START Data provided

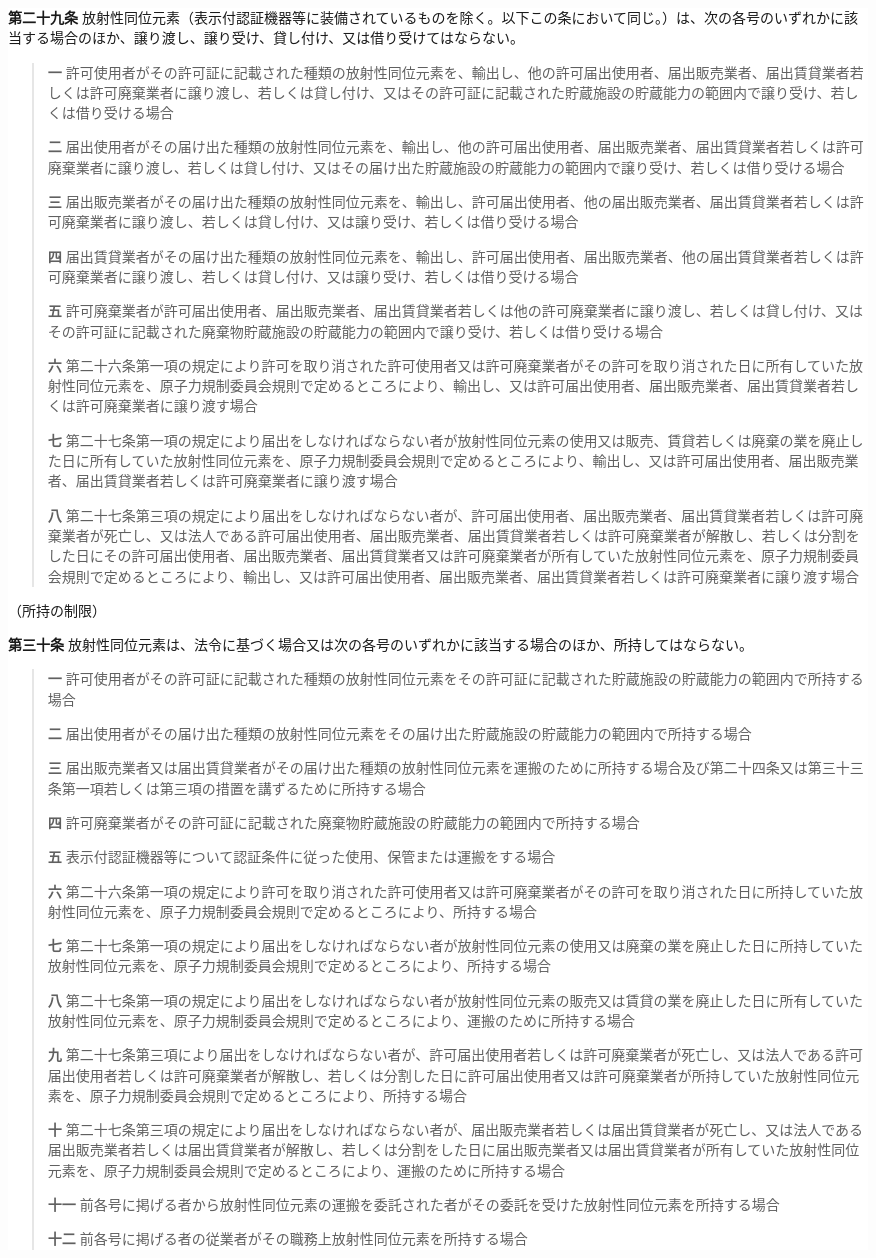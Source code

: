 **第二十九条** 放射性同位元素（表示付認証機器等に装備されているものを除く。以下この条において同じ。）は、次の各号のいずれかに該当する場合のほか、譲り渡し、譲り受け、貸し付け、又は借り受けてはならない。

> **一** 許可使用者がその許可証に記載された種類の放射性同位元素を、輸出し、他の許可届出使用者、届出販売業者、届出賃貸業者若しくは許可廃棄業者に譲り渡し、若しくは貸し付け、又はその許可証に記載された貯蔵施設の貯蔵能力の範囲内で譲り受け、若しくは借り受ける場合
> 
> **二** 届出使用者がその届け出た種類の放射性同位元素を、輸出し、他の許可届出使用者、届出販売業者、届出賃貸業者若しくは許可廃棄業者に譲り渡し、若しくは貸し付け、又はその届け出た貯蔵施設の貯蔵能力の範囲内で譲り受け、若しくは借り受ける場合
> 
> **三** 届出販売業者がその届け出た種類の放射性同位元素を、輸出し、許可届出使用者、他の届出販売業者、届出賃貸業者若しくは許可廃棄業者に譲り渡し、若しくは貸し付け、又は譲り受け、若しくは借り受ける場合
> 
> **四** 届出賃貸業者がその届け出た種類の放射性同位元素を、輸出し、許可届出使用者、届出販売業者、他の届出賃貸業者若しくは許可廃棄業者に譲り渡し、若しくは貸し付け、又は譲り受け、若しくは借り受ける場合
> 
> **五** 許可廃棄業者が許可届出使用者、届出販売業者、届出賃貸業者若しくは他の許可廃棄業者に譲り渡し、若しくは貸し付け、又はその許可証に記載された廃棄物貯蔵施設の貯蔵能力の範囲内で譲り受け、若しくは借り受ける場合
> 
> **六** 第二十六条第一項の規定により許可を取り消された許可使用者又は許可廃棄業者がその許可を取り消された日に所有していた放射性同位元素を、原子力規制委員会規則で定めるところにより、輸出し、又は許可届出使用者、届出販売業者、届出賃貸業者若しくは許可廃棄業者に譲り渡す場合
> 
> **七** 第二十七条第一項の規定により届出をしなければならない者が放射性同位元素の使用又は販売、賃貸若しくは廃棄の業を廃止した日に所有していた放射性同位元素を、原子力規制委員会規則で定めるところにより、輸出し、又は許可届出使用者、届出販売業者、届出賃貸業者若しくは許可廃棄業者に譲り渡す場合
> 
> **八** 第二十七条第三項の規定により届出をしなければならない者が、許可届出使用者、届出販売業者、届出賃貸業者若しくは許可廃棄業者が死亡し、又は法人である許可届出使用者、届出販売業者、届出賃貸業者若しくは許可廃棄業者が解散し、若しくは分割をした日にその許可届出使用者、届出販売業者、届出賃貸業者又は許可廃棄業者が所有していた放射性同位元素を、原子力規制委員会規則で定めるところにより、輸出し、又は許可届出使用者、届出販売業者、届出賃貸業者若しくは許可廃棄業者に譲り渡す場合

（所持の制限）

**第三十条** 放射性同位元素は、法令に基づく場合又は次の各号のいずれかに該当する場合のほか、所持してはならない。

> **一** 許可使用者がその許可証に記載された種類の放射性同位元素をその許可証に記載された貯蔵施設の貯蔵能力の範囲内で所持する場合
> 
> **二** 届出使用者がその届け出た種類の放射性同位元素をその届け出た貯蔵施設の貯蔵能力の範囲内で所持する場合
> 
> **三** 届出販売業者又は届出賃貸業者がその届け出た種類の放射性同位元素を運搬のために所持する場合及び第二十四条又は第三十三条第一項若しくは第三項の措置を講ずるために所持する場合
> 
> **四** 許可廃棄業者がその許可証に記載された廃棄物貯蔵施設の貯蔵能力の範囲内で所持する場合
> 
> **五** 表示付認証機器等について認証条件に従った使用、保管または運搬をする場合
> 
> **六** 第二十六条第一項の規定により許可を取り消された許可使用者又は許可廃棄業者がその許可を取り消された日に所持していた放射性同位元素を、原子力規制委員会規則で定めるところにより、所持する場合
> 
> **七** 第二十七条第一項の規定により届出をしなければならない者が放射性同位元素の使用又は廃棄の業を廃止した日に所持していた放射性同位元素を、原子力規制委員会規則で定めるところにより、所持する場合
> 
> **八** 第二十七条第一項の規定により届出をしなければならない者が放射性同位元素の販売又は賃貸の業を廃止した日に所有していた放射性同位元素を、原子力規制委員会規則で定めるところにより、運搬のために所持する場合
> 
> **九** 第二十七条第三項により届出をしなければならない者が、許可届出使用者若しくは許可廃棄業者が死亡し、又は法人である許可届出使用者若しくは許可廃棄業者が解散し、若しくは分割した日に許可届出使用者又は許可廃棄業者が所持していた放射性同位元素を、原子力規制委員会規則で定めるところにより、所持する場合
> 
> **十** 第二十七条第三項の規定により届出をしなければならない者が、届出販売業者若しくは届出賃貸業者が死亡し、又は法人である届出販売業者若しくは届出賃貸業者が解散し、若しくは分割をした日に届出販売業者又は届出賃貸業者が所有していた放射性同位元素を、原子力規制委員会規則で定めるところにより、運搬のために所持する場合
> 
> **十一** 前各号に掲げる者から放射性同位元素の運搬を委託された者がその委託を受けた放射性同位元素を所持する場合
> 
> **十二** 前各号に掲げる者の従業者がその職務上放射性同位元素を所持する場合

END Data provided

Note each line above that holds "他の許可届出使用者", then copy all of them.

◆ Exercise response:
> **一** 許可使用者がその許可証に記載された種類の放射性同位元素を、輸出し、他の許可届出使用者、届出販売業者、届出賃貸業者若しくは許可廃棄業者に譲り渡し、若しくは貸し付け、又はその許可証に記載された貯蔵施設の貯蔵能力の範囲内で譲り受け、若しくは借り受ける場合
> **二** 届出使用者がその届け出た種類の放射性同位元素を、輸出し、他の許可届出使用者、届出販売業者、届出賃貸業者若しくは許可廃棄業者に譲り渡し、若しくは貸し付け、又はその届け出た貯蔵施設の貯蔵能力の範囲内で譲り受け、若しくは借り受ける場合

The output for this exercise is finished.